Source texts of formatted documents:
= = = = = = =

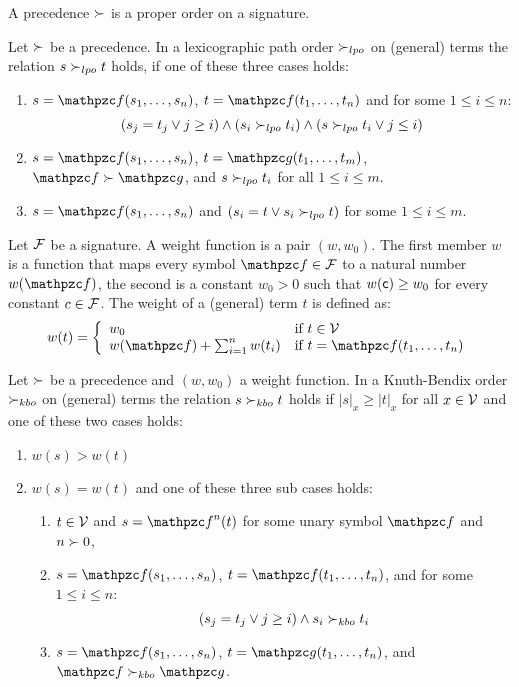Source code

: \begin{definition}\label{def:prec}
	A {\myem precedence} $\succ$ is a proper order 
	on a signature.
\end{definition}

\begin{definition}[LPO]\label{def:lpo}
	Let $\succ$ be a precedence. In a {\myem lexicographic path order} $\succ_{lpo}$ on (general) terms the relation $s\succ_{lpo} t$ holds,
	if one of these three cases holds:
	\begin{enumerate}
		\item $s=\mcf(s_1,\ldots,s_n)$, $t=\mcf(t_1,\ldots,t_n)$ and for some $1\leq i\leq n$:
		\[
		(s_j=t_j\lor j\geq i) \land (s_i\succ_{lpo} t_i) \land (s\succ_{lpo} t_i \lor j\leq i)
		\]
		\item $s=\mcf(s_1,\ldots,s_n)$, $t=\mcg(t_1,\ldots,t_m)$, $\mcf\gtpre\mcg$, and $s\succ_{lpo} t_i$ for all $1\leq i\leq m$.
		\item $s=\mcf(s_1,\ldots,s_n)$ and $(s_i=t \lor s_i\succ_{lpo} t)$ for some $1\leq i\leq m$.
	\end{enumerate}
\end{definition}

\begin{definition}\label{def:weight}
	Let ${\mathcal F}$ be a signature.
	A {\myem weight function} is a pair $(w,w_0)$. 
	The first member $w$ is a function that maps every symbol $\mcf\in\mcF$ to a natural number $w(\mcf)$,
	the second is a constant $w_0>0$ such that $w({\mathsf c})\geq w_0$ for every constant $c\in{\mathcal F}$. 
	The weight of a (general) term $t$ is defined as:
	\begin{gather*}
	w(t) = \left\{ \begin{array}{ll} 
	w_0 & \text{if } t\in\mcV\\
	w(\mcf)+\sum_{i=1}^n w(t_i) & \text{if }t=\mcf(t_1,\ldots,t_n)
	\end{array}\right.
	\end{gather*}
\end{definition}

\begin{definition}[KBO]\label{def:kbo}
	Let $\succ$ be a precedence and $(w,w_0)$ a weight function.
	In a Knuth-Bendix order $\succ_{kbo}$ on (general) terms the relation $s\succ_{kbo} t$ holds if
	$|s|_x\geq|t|_x$ for all $x\in{\mathcal V}$ and one of these two cases holds:
	\begin{enumerate}
		\item $w(s) > w(t)$
		\item $w(s) = w(t)$ and one of these three sub cases holds:
		\begin{enumerate}
			\item $t\in{\mathcal V}$ and $s=\mcf^n(t)$ for some unary symbol $\mcf$ and $n\succ0$,
			\item $s=\mcf(s_1,\ldots,s_n)$, $t=\mcf(t_1,\ldots,t_n)$, and for some $1\leq i\leq n$:
			\[
			(s_j=t_j \lor j\geq i) \land s_i\succ_{kbo} t_i
			\]
			\item $s=\mcf(s_1,\ldots,s_n)$, $t=\mcg(t_1,\ldots,t_n)$, and $\mcf\gtpre_{kbo}\mcg$.
		\end{enumerate}
	\end{enumerate}
\end{definition}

= = = = = = =

> _GOAL OF THE EXERCISE_: Leave out the pictures and repeat exactly the lines from the first line of the data through the line containing "all $1\leq i\leq m$.". Add nothing else.

> _THE COMPLETED TASK_:
Source code

: \begin{definition}\label{def:prec}
	A {\myem precedence} $\succ$ is a proper order 
	on a signature.
\end{definition}

\begin{definition}[LPO]\label{def:lpo}
	Let $\succ$ be a precedence. In a {\myem lexicographic path order} $\succ_{lpo}$ on (general) terms the relation $s\succ_{lpo} t$ holds,
	if one of these three cases holds:
	\begin{enumerate}
		\item $s=\mcf(s_1,\ldots,s_n)$, $t=\mcf(t_1,\ldots,t_n)$ and for some $1\leq i\leq n$:
		\[
		(s_j=t_j\lor j\geq i) \land (s_i\succ_{lpo} t_i) \land (s\succ_{lpo} t_i \lor j\leq i)
		\]
		\item $s=\mcf(s_1,\ldots,s_n)$, $t=\mcg(t_1,\ldots,t_m)$, $\mcf\gtpre\mcg$, and $s\succ_{lpo} t_i$ for all $1\leq i\leq m$.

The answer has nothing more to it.